#### Task statement:
Keep the text of the data exactly as it is and omit each picture from the copy.

------------------------

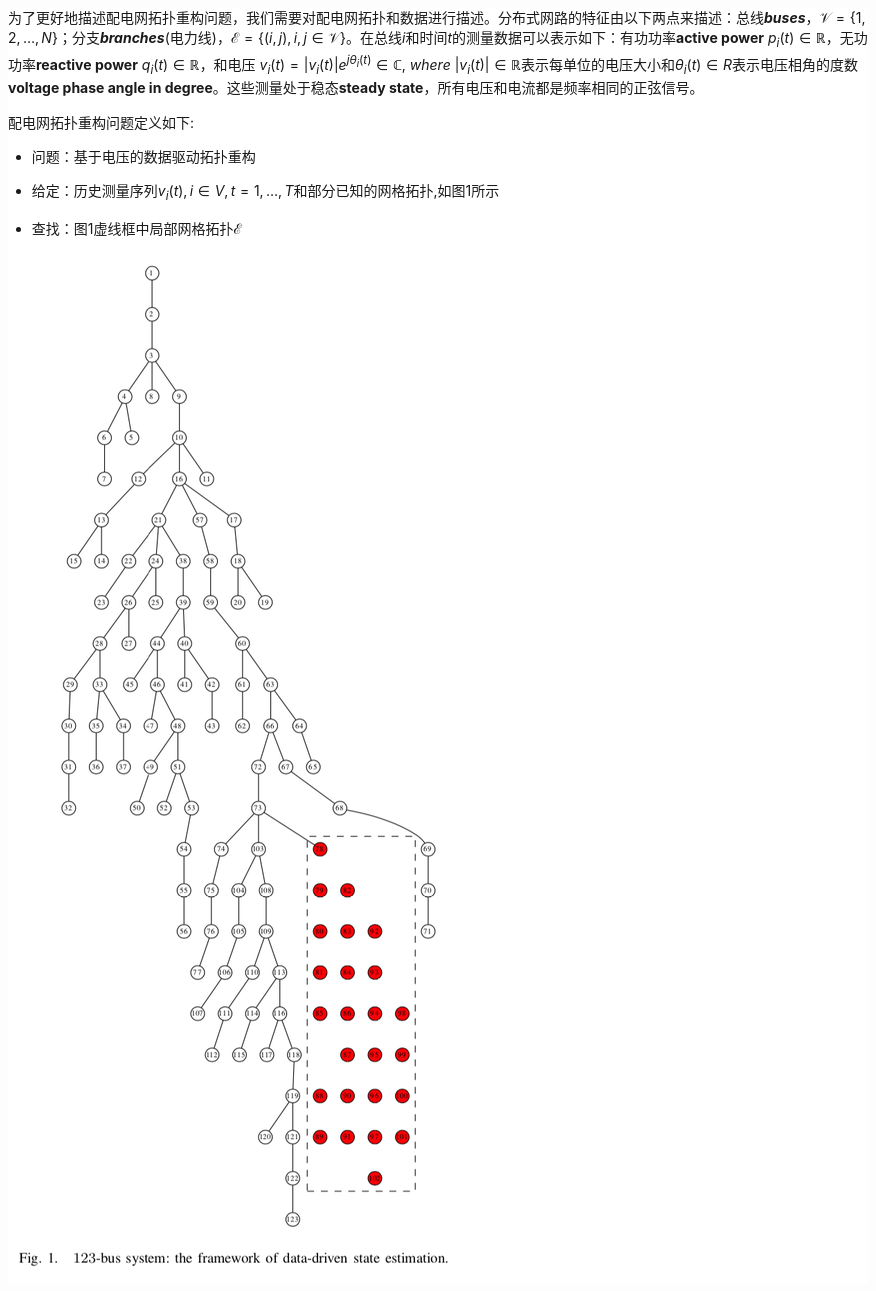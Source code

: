 为了更好地描述配电网拓扑重构问题，我们需要对配电网拓扑和数据进行描述。分布式网路的特征由以下两点来描述：总线***buses***，$\mathcal{V}=\{1,2, \ldots, N\}$；分支***branches***(电力线)，$\mathcal{E} = \{(i, j), i, j \in \mathcal{V}\}$。在总线$i$和时间$t$的测量数据可以表示如下：有功功率**active power** $p_i(t) \in \mathbb{R}$，无功功率**reactive power**  $q_i(t) \in \mathbb{R}$，和电压 $v_i (t) = |v_i(t)|e^{jθ_i (t)} \in \mathbb{C},\ where\ |v_i (t)|\in \mathbb{R}$表示每单位的电压大小和$\theta_i(t) \in R$表示电压相角的度数**voltage phase angle in degree**。这些测量处于稳态**steady state**，所有电压和电流都是频率相同的正弦信号。

配电网拓扑重构问题定义如下:

+ 问题：基于电压的数据驱动拓扑重构

+ 给定：历史测量序列$v_i(t), i \in V, t = 1,…,T$和部分已知的网格拓扑,如图1所示
+ 查找：图1虚线框中局部网格拓扑$\mathcal{E}$

![](fig/naps_fig1.png)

------------------------

#### Response to this task:
Source code

: 为了更好地描述配电网拓扑重构问题，我们需要对配电网拓扑和数据进行描述。分布式网路的特征由以下两点来描述：总线***buses***，$\mathcal{V}=\{1,2, \ldots, N\}$；分支***branches***(电力线)，$\mathcal{E} = \{(i, j), i, j \in \mathcal{V}\}$。在总线$i$和时间$t$的测量数据可以表示如下：有功功率**active power** $p_i(t) \in \mathbb{R}$，无功功率**reactive power**  $q_i(t) \in \mathbb{R}$，和电压 $v_i (t) = |v_i(t)|e^{jθ_i (t)} \in \mathbb{C},\ where\ |v_i (t)|\in \mathbb{R}$表示每单位的电压大小和$\theta_i(t) \in R$表示电压相角的度数**voltage phase angle in degree**。这些测量处于稳态**steady state**，所有电压和电流都是频率相同的正弦信号。

配电网拓扑重构问题定义如下:

+ 问题：基于电压的数据驱动拓扑重构

+ 给定：历史测量序列$v_i(t), i \in V, t = 1,…,T$和部分已知的网格拓扑,如图1所示
+ 查找：图1虚线框中局部网格拓扑$\mathcal{E}$

![](fig/naps_fig1.png)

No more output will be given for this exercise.